The uncertainty over Boxpark’s opening and therefore the timing of the Ambition Festival has already caused problems for the event: “Last year’s Ambition Festival featured Soul II Soul. But how can you book any headline acts of similar stature if you don’t know at this stage on what dates your event is going to take place?” a council source said. “It makes any marketing and ticketing impossible, too.
“And it makes you wonder quite what Boxpark are going to do with the 160 grand from the council. What acts, if any, are they going to book with that money?”
Any delay in the scheduling of the Ambition Festival could mean that Paula Murray, who started work in Croydon on April 1 on a six-month secondment from Brighton as the council’s £78,000 per year creative director, may have already cleared her desk and left Fisher’s Folly before one of the major events she is supposed to oversee has even taken place.

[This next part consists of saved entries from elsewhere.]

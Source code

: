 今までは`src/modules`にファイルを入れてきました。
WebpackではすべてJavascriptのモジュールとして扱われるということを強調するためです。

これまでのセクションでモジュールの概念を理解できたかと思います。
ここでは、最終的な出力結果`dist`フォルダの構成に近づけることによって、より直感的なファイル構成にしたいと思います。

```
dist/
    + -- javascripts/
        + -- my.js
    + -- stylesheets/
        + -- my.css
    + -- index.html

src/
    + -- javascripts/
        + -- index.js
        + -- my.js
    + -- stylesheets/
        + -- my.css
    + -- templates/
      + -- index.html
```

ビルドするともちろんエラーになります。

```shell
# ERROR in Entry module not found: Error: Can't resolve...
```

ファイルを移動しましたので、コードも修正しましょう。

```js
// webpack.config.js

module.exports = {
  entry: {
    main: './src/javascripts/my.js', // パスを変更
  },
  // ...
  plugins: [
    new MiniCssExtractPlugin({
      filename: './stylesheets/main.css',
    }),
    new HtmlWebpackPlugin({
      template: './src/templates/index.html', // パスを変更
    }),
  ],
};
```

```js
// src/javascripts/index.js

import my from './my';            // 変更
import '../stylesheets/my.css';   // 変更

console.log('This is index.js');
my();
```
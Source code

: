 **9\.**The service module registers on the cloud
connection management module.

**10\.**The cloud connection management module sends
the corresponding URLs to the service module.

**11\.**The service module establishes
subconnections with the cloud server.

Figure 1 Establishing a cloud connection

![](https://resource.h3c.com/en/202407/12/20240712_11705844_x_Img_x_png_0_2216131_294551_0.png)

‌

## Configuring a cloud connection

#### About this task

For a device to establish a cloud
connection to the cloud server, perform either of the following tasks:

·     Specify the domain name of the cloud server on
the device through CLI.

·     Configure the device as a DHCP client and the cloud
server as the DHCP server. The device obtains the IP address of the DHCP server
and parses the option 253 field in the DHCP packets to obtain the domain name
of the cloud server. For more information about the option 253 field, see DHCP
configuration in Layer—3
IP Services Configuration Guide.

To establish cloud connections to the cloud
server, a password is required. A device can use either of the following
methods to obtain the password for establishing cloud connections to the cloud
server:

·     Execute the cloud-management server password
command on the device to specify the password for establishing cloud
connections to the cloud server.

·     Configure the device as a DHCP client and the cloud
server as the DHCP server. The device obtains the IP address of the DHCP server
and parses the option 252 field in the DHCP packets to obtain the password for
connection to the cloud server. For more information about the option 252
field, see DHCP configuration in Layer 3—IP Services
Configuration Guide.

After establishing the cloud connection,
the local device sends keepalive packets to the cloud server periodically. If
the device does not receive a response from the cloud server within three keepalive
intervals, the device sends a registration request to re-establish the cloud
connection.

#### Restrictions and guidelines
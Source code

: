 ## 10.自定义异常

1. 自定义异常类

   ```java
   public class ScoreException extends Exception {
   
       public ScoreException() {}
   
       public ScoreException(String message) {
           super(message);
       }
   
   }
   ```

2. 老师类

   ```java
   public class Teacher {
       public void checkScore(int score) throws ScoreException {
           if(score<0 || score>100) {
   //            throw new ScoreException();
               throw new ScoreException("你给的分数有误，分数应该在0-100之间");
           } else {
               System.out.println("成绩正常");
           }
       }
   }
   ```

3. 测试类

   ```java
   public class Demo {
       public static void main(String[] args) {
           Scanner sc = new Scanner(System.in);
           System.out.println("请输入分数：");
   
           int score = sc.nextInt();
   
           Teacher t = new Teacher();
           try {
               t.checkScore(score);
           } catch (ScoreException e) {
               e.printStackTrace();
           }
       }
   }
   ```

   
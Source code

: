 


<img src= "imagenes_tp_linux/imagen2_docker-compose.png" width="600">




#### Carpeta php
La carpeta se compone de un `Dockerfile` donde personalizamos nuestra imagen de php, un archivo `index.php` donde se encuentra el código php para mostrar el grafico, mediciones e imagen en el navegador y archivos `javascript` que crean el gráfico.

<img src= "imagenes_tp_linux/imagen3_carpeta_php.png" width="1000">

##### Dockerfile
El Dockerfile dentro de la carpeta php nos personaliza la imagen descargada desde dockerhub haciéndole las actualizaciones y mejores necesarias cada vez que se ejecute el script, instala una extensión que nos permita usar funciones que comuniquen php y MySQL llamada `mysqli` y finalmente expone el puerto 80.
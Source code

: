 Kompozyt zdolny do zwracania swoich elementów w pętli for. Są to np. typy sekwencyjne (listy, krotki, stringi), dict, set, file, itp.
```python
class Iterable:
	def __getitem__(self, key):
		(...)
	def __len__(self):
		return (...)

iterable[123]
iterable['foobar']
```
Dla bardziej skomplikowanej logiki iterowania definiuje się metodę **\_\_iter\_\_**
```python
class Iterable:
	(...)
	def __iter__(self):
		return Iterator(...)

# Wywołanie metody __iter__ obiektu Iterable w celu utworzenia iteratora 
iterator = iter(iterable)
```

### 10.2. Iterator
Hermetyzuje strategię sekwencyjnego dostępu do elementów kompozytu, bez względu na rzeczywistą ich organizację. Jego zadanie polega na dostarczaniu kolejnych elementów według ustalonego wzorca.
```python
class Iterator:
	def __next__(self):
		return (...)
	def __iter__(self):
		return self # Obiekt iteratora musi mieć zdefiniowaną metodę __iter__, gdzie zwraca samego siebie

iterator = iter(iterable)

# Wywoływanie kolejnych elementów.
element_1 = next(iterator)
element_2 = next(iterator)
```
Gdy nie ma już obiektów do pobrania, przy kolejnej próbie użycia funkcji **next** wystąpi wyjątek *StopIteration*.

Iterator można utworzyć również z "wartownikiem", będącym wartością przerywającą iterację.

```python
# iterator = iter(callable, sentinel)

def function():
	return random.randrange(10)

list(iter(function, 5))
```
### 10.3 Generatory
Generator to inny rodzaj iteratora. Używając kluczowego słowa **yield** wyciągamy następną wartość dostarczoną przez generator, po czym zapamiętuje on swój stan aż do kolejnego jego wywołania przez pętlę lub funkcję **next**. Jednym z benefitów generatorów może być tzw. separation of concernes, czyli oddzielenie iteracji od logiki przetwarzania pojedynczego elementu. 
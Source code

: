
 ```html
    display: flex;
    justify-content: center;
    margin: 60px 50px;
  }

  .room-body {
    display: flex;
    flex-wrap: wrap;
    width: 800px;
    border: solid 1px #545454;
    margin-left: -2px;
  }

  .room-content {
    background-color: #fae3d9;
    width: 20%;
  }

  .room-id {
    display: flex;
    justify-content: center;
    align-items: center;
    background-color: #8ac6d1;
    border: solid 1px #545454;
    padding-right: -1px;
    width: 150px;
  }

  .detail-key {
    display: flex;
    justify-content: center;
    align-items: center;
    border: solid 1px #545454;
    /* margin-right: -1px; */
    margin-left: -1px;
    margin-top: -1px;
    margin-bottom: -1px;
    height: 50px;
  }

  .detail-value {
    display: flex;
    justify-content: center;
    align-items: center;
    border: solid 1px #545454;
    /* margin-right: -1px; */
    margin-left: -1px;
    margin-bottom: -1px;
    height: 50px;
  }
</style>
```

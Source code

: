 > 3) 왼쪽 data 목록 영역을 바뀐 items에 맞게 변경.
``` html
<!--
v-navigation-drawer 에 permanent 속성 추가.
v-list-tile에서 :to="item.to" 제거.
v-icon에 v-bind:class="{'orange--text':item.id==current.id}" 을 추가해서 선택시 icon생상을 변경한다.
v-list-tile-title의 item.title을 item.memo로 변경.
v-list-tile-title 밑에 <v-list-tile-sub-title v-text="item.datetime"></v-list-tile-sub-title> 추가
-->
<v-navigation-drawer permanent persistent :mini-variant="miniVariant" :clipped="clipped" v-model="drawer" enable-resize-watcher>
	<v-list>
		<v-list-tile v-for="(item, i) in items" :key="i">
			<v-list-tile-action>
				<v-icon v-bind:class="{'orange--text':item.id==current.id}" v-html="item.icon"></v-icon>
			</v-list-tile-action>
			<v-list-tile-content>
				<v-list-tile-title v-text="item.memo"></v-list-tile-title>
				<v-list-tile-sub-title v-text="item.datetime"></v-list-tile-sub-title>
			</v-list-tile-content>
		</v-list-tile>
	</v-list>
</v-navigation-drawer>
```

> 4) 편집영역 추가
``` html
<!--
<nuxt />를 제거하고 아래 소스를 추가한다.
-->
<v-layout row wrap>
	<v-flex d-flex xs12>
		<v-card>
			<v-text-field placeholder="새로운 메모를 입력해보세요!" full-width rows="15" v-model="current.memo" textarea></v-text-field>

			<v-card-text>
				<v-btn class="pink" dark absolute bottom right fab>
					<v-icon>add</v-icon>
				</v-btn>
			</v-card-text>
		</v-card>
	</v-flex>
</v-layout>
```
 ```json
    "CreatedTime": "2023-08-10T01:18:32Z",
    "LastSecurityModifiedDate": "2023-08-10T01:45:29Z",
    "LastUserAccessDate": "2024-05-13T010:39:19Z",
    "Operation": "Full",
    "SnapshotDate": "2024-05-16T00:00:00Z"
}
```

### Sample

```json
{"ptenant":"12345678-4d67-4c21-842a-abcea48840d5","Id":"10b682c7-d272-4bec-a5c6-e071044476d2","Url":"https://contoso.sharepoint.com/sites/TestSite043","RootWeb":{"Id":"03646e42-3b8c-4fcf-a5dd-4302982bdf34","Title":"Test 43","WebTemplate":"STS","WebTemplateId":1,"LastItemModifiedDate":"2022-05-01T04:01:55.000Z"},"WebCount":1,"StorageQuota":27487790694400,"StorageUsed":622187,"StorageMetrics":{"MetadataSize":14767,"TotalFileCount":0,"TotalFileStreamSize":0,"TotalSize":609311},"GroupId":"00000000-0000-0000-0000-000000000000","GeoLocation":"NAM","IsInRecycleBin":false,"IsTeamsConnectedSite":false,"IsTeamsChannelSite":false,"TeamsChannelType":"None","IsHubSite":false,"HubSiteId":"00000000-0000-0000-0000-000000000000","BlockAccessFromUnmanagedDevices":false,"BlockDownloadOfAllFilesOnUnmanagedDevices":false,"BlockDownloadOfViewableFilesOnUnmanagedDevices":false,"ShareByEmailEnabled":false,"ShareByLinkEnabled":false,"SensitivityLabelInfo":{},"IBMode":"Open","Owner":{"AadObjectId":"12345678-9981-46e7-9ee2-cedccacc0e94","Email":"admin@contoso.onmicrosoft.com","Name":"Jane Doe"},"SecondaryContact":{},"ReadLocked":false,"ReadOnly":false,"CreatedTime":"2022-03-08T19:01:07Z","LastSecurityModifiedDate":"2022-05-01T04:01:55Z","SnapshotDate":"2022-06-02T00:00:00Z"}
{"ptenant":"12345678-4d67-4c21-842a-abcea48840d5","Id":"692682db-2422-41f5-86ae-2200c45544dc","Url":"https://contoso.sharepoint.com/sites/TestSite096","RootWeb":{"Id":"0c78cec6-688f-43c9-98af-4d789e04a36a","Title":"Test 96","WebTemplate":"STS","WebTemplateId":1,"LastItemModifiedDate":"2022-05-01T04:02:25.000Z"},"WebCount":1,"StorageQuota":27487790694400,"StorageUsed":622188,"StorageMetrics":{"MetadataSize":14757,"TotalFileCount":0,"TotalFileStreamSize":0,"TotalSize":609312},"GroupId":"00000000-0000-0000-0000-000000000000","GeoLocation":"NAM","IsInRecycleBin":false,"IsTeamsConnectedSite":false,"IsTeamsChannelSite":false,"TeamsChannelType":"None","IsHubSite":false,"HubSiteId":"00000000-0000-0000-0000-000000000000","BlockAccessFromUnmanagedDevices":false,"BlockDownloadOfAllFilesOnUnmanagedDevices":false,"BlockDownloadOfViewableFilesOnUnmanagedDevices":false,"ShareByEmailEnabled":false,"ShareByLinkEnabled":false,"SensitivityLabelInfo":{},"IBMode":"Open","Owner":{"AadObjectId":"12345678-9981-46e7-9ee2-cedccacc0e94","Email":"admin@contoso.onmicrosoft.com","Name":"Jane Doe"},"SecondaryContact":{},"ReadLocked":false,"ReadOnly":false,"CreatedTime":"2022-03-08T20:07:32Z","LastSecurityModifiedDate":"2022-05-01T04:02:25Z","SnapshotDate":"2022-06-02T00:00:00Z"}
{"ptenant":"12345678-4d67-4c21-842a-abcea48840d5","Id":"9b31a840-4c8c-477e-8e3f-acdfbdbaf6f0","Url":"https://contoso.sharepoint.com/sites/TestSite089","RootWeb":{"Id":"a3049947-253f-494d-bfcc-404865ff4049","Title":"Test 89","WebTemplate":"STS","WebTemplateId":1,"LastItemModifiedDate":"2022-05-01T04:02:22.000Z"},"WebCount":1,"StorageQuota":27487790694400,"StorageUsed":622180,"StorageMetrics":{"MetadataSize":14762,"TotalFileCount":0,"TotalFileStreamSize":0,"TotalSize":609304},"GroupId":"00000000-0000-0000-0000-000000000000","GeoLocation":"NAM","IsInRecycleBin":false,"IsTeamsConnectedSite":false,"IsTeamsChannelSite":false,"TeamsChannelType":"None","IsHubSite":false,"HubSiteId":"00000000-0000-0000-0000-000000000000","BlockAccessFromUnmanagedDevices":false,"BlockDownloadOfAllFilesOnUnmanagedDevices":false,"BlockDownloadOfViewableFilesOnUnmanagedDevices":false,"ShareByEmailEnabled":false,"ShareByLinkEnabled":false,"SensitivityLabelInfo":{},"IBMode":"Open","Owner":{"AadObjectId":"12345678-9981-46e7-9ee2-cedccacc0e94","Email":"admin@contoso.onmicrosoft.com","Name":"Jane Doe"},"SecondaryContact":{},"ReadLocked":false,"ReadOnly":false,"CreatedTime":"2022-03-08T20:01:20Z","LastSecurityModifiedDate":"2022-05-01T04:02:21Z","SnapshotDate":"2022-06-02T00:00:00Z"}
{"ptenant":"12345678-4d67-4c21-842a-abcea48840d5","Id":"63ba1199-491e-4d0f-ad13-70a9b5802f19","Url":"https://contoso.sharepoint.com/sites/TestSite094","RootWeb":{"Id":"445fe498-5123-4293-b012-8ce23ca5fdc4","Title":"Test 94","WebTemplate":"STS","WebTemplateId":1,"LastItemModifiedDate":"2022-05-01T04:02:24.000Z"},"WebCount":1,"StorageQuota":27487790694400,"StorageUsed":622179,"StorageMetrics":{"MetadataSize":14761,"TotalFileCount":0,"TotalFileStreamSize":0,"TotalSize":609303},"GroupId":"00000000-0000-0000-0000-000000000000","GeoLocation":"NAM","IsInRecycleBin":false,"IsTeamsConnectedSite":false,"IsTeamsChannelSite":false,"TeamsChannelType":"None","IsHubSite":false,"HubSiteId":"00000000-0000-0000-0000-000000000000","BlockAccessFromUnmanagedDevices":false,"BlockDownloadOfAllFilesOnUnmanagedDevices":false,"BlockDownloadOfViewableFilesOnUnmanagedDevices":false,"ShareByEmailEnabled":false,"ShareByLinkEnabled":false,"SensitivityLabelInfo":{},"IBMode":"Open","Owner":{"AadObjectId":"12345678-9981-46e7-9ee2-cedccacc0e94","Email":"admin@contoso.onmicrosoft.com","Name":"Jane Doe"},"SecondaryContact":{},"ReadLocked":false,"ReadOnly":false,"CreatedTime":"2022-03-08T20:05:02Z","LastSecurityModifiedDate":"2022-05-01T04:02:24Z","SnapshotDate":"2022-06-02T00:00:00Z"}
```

Inside Croydon understands that the HR department in the council’s offices is already working on advertising for a culture director on a permanent basis, with Murray likely to be in pole position to take the role, especially since her deputy CEO role at Brighton and Hove city council is currently under review.
“Delivering top-notch culture is what Paula brings to the table, and getting someone with her strong track record is a real coup for Croydon,” Tony Newman, the council leader, crowed at the time of Murray’s appointment.
“Culture will be at the heart of Croydon’s regeneration, so I couldn’t be happier,” Newman added, failing to identify that “the heart of Croydon’s regeneration” appears to be beating very slowly, with Boxpark at least four months late and the £1.4 billion Hammersfield supermall development unlikely to open until four years later than its original 2017 schedule.
At least, after allocating £3.8 million of public money towards the scheme at a time of unprecedented cuts in local authority spending, Newman and his council clique will have guaranteed themselves gilt-edged personal invites to the Boozepark opening ceremony. Trebles all round!